### WORKING DATA
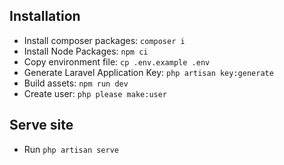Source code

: ## Installation
- Install composer packages: `composer i`
- Install Node Packages: `npm ci`
- Copy environment file: `cp .env.example .env`
- Generate Laravel Application Key: `php artisan key:generate`
- Build assets: `npm run dev`
- Create user: `php please make:user`

## Serve site
- Run `php artisan serve`
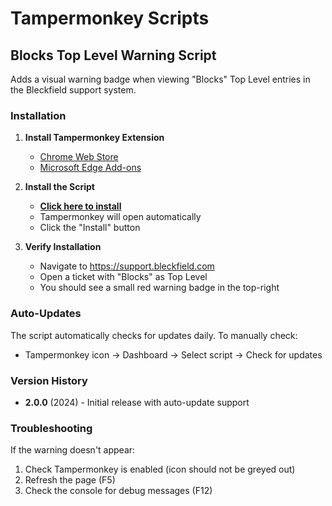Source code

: # Tampermonkey Scripts

## Blocks Top Level Warning Script

Adds a visual warning badge when viewing "Blocks" Top Level entries in the Bleckfield support system.

### Installation

1. **Install Tampermonkey Extension**
   - [Chrome Web Store](https://chrome.google.com/webstore/detail/tampermonkey/dhdgffkkebhmkfjojejmpbldmpobfkfo)
   - [Microsoft Edge Add-ons](https://microsoftedge.microsoft.com/addons/detail/tampermonkey/iikmkjmpaadaobahmlepeloendndfphd)

2. **Install the Script**
   - **[Click here to install](https://raw.githubusercontent.com/danmansfield/tmscripts/main/warning.user.js)**
   - Tampermonkey will open automatically
   - Click the "Install" button

3. **Verify Installation**
   - Navigate to https://support.bleckfield.com
   - Open a ticket with "Blocks" as Top Level
   - You should see a small red warning badge in the top-right

### Auto-Updates

The script automatically checks for updates daily. To manually check:
- Tampermonkey icon → Dashboard → Select script → Check for updates

### Version History
- **2.0.0** (2024) - Initial release with auto-update support

### Troubleshooting

If the warning doesn't appear:
1. Check Tampermonkey is enabled (icon should not be greyed out)
2. Refresh the page (F5)
3. Check the console for debug messages (F12)
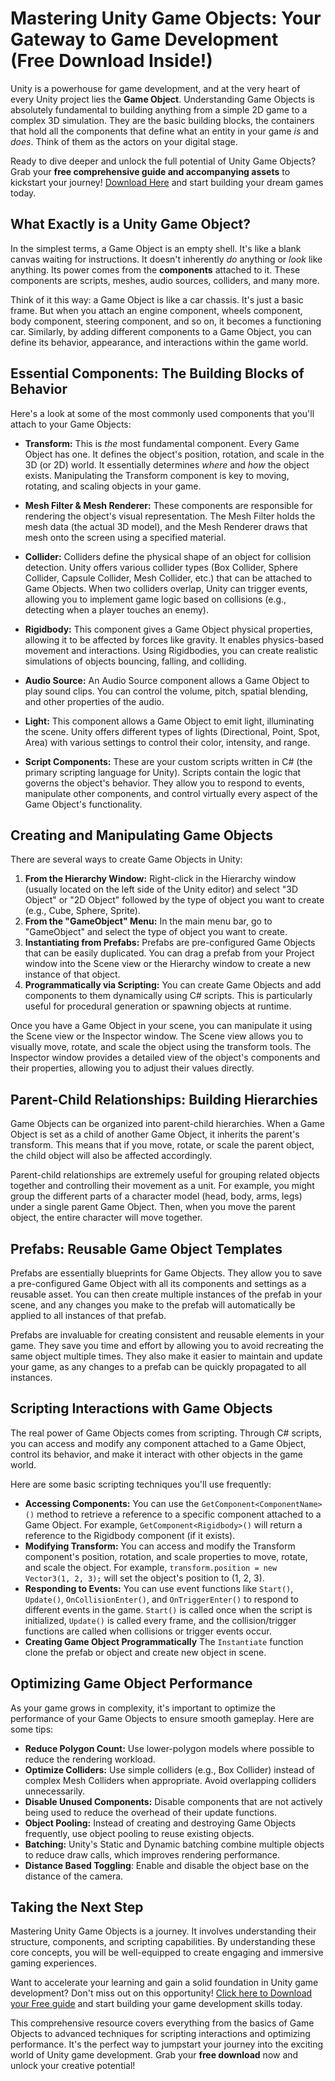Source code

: # Mastering Unity Game Objects: Your Gateway to Game Development (Free Download Inside!)

Unity is a powerhouse for game development, and at the very heart of every Unity project lies the **Game Object**. Understanding Game Objects is absolutely fundamental to building anything from a simple 2D game to a complex 3D simulation.  They are the basic building blocks, the containers that hold all the components that define what an entity in your game *is* and *does*. Think of them as the actors on your digital stage.

Ready to dive deeper and unlock the full potential of Unity Game Objects?  Grab your **free comprehensive guide and accompanying assets** to kickstart your journey! [Download Here](https://udemywork.com/unity-game-objects) and start building your dream games today.

## What Exactly is a Unity Game Object?

In the simplest terms, a Game Object is an empty shell.  It's like a blank canvas waiting for instructions. It doesn't inherently *do* anything or *look* like anything.  Its power comes from the **components** attached to it. These components are scripts, meshes, audio sources, colliders, and many more.

Think of it this way: a Game Object is like a car chassis. It's just a basic frame.  But when you attach an engine component, wheels component, body component, steering component, and so on, it becomes a functioning car. Similarly, by adding different components to a Game Object, you can define its behavior, appearance, and interactions within the game world.

## Essential Components: The Building Blocks of Behavior

Here's a look at some of the most commonly used components that you'll attach to your Game Objects:

*   **Transform:**  This is *the* most fundamental component. Every Game Object has one.  It defines the object's position, rotation, and scale in the 3D (or 2D) world. It essentially determines *where* and *how* the object exists.  Manipulating the Transform component is key to moving, rotating, and scaling objects in your game.

*   **Mesh Filter & Mesh Renderer:** These components are responsible for rendering the object's visual representation. The Mesh Filter holds the mesh data (the actual 3D model), and the Mesh Renderer draws that mesh onto the screen using a specified material.

*   **Collider:**  Colliders define the physical shape of an object for collision detection.  Unity offers various collider types (Box Collider, Sphere Collider, Capsule Collider, Mesh Collider, etc.) that can be attached to Game Objects.  When two colliders overlap, Unity can trigger events, allowing you to implement game logic based on collisions (e.g., detecting when a player touches an enemy).

*   **Rigidbody:** This component gives a Game Object physical properties, allowing it to be affected by forces like gravity. It enables physics-based movement and interactions.  Using Rigidbodies, you can create realistic simulations of objects bouncing, falling, and colliding.

*   **Audio Source:** An Audio Source component allows a Game Object to play sound clips. You can control the volume, pitch, spatial blending, and other properties of the audio.

*   **Light:**  This component allows a Game Object to emit light, illuminating the scene. Unity offers different types of lights (Directional, Point, Spot, Area) with various settings to control their color, intensity, and range.

*   **Script Components:**  These are your custom scripts written in C# (the primary scripting language for Unity).  Scripts contain the logic that governs the object's behavior.  They allow you to respond to events, manipulate other components, and control virtually every aspect of the Game Object's functionality.

## Creating and Manipulating Game Objects

There are several ways to create Game Objects in Unity:

1.  **From the Hierarchy Window:** Right-click in the Hierarchy window (usually located on the left side of the Unity editor) and select "3D Object" or "2D Object" followed by the type of object you want to create (e.g., Cube, Sphere, Sprite).
2.  **From the "GameObject" Menu:** In the main menu bar, go to "GameObject" and select the type of object you want to create.
3.  **Instantiating from Prefabs:** Prefabs are pre-configured Game Objects that can be easily duplicated. You can drag a prefab from your Project window into the Scene view or the Hierarchy window to create a new instance of that object.
4.  **Programmatically via Scripting:** You can create Game Objects and add components to them dynamically using C# scripts. This is particularly useful for procedural generation or spawning objects at runtime.

Once you have a Game Object in your scene, you can manipulate it using the Scene view or the Inspector window. The Scene view allows you to visually move, rotate, and scale the object using the transform tools. The Inspector window provides a detailed view of the object's components and their properties, allowing you to adjust their values directly.

## Parent-Child Relationships: Building Hierarchies

Game Objects can be organized into parent-child hierarchies. When a Game Object is set as a child of another Game Object, it inherits the parent's transform. This means that if you move, rotate, or scale the parent object, the child object will also be affected accordingly.

Parent-child relationships are extremely useful for grouping related objects together and controlling their movement as a unit. For example, you might group the different parts of a character model (head, body, arms, legs) under a single parent Game Object. Then, when you move the parent object, the entire character will move together.

## Prefabs: Reusable Game Object Templates

Prefabs are essentially blueprints for Game Objects. They allow you to save a pre-configured Game Object with all its components and settings as a reusable asset. You can then create multiple instances of the prefab in your scene, and any changes you make to the prefab will automatically be applied to all instances of that prefab.

Prefabs are invaluable for creating consistent and reusable elements in your game. They save you time and effort by allowing you to avoid recreating the same object multiple times. They also make it easier to maintain and update your game, as any changes to a prefab can be quickly propagated to all instances.

## Scripting Interactions with Game Objects

The real power of Game Objects comes from scripting.  Through C# scripts, you can access and modify any component attached to a Game Object, control its behavior, and make it interact with other objects in the game world.

Here are some basic scripting techniques you'll use frequently:

*   **Accessing Components:** You can use the `GetComponent<ComponentName>()` method to retrieve a reference to a specific component attached to a Game Object. For example, `GetComponent<Rigidbody>()` will return a reference to the Rigidbody component (if it exists).
*   **Modifying Transform:** You can access and modify the Transform component's position, rotation, and scale properties to move, rotate, and scale the object. For example, `transform.position = new Vector3(1, 2, 3);` will set the object's position to (1, 2, 3).
*   **Responding to Events:** You can use event functions like `Start()`, `Update()`, `OnCollisionEnter()`, and `OnTriggerEnter()` to respond to different events in the game.  `Start()` is called once when the script is initialized, `Update()` is called every frame, and the collision/trigger functions are called when collisions or trigger events occur.
*   **Creating Game Object Programmatically** The `Instantiate` function clone the prefab or object and create new object in scene.

## Optimizing Game Object Performance

As your game grows in complexity, it's important to optimize the performance of your Game Objects to ensure smooth gameplay. Here are some tips:

*   **Reduce Polygon Count:**  Use lower-polygon models where possible to reduce the rendering workload.
*   **Optimize Colliders:**  Use simple colliders (e.g., Box Collider) instead of complex Mesh Colliders when appropriate.  Avoid overlapping colliders unnecessarily.
*   **Disable Unused Components:**  Disable components that are not actively being used to reduce the overhead of their update functions.
*   **Object Pooling:**  Instead of creating and destroying Game Objects frequently, use object pooling to reuse existing objects.
*   **Batching:** Unity's Static and Dynamic batching combine multiple objects to reduce draw calls, which improves rendering performance.
*   **Distance Based Toggling**: Enable and disable the object base on the distance of the camera.

## Taking the Next Step

Mastering Unity Game Objects is a journey. It involves understanding their structure, components, and scripting capabilities. By understanding these core concepts, you will be well-equipped to create engaging and immersive gaming experiences.

Want to accelerate your learning and gain a solid foundation in Unity game development?  Don't miss out on this opportunity! [Click here to Download your Free guide](https://udemywork.com/unity-game-objects) and start building your game development skills today.

This comprehensive resource covers everything from the basics of Game Objects to advanced techniques for scripting interactions and optimizing performance. It's the perfect way to jumpstart your journey into the exciting world of Unity game development. Grab your **free download** now and unlock your creative potential!
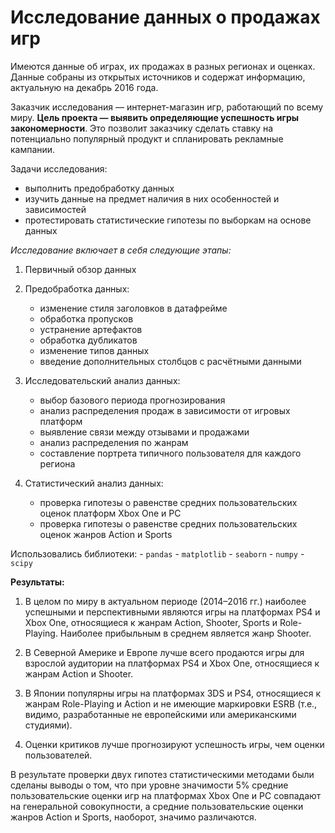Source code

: # Исследование данных о продажах игр

Имеются данные об играх, их продажах в разных регионах и оценках. Данные собраны из открытых источников и содержат информацию, актуальную на декабрь 2016 года.

Заказчик исследования — интернет-магазин игр, работающий по всему миру. **Цель проекта — выявить определяющие успешность игры закономерности**. Это позволит заказчику сделать ставку на потенциально популярный продукт и спланировать рекламные кампании.

Задачи исследования:

* выполнить предобработку данных
* изучить данные на предмет наличия в них особенностей и зависимостей
* протестировать статистические гипотезы по выборкам на основе данных

*Исследование включает в себя следующие этапы:*


1. Первичный обзор данных


2. Предобработка данных:
    * изменение стиля заголовков в датафрейме
    * обработка пропусков
    * устранение артефактов
    * обработка дубликатов
    * изменение типов данных
    * введение дополнительных столбцов с расчётными данными
    
    
3. Исследовательский анализ данных:
    * выбор базового периода прогнозирования
    * анализ распределения продаж в зависимости от игровых платформ
    * выявление связи между отзывами и продажами
    * анализ распределения по жанрам
    * составление портрета типичного пользователя для каждого региона


4. Статистический анализ данных:
    * проверка гипотезы о равенстве средних пользовательских оценок платформ Xbox One и PC
    * проверка гипотезы о равенстве средних пользовательских оценок жанров Action и Sports
    
Использовались библиотеки:
    - `pandas`
    - `matplotlib`
    - `seaborn`
    - `numpy`
    - `scipy`
    
    
**Результаты:**

1. В целом по миру в актуальном периоде (2014–2016 гг.) наиболее успешными и перспективными являются игры на платформах PS4 и Xbox One, относящиеся к жанрам Action, Shooter, Sports и Role-Playing. Наиболее прибыльным в среднем является жанр Shooter.


2. В Северной Америке и Европе лучше всего продаются игры для взрослой аудитории на платформах PS4 и Xbox One, относящиеся к жанрам Action и Shooter.


3. В Японии популярны игры на платформах 3DS и PS4, относящиеся к жанрам Role-Playing и Action и не имеющие маркировки ESRB (т.е., видимо, разработанные не европейскими или американскими студиями).


4. Оценки критиков лучше прогнозируют успешность игры, чем оценки пользователей.

В результате проверки двух гипотез статистическими методами были сделаны выводы о том, что при уровне значимости 5% средние пользовательские оценки игр на платформах Xbox One и PC совпадают на генеральной совокупности, а средние пользовательские оценки жанров Action и Sports, наоборот, значимо различаются.
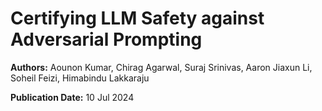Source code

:# Certifying LLM Safety against Adversarial Prompting

**Authors:** Aounon Kumar, Chirag Agarwal, Suraj Srinivas, Aaron Jiaxun Li, Soheil Feizi, Himabindu Lakkaraju

**Publication Date:** 10 Jul 2024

### THE TASK
Show the lines of the records that contain the word "useful".

### RESPONSE TO THIS TASK
4.  **Programmatically via Scripting:** You can create Game Objects and add components to them dynamically using C# scripts. This is particularly useful for procedural generation or spawning objects at runtime.
Parent-child relationships are extremely useful for grouping related objects together and controlling their movement as a unit. For example, you might group the different parts of a character model (head, body, arms, legs) under a single parent Game Object. Then, when you move the parent object, the entire character will move together.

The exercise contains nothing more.